Record excerpts
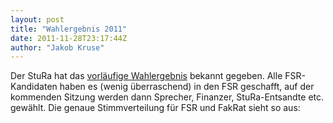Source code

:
 ```yaml
---
layout: post
title: "Wahlergebnis 2011"
date: 2011-11-28T23:17:44Z
author: "Jakob Kruse"
---
```


<p>
Der StuRa hat das <a href="http://www.stura.tu-dresden.de/webfm_send/1221" class="urlextern" title="http://www.stura.tu-dresden.de/webfm_send/1221" rel="nofollow">vorläufige Wahlergebnis</a> bekannt gegeben. Alle FSR-Kandidaten haben es (wenig überraschend) in den FSR geschafft, auf der kommenden Sitzung werden dann Sprecher, Finanzer, StuRa-Entsandte etc. gewählt.
Die genaue Stimmverteilung für FSR und FakRat sieht so aus:
</p>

Exercise requirements
Copy each line above that contains the string "title".

Output for this task
title: "Wahlergebnis 2011"
Der StuRa hat das <a href="http://www.stura.tu-dresden.de/webfm_send/1221" class="urlextern" title="http://www.stura.tu-dresden.de/webfm_send/1221" rel="nofollow">vorläufige Wahlergebnis</a> bekannt gegeben. Alle FSR-Kandidaten haben es (wenig überraschend) in den FSR geschafft, auf der kommenden Sitzung werden dann Sprecher, Finanzer, StuRa-Entsandte etc. gewählt.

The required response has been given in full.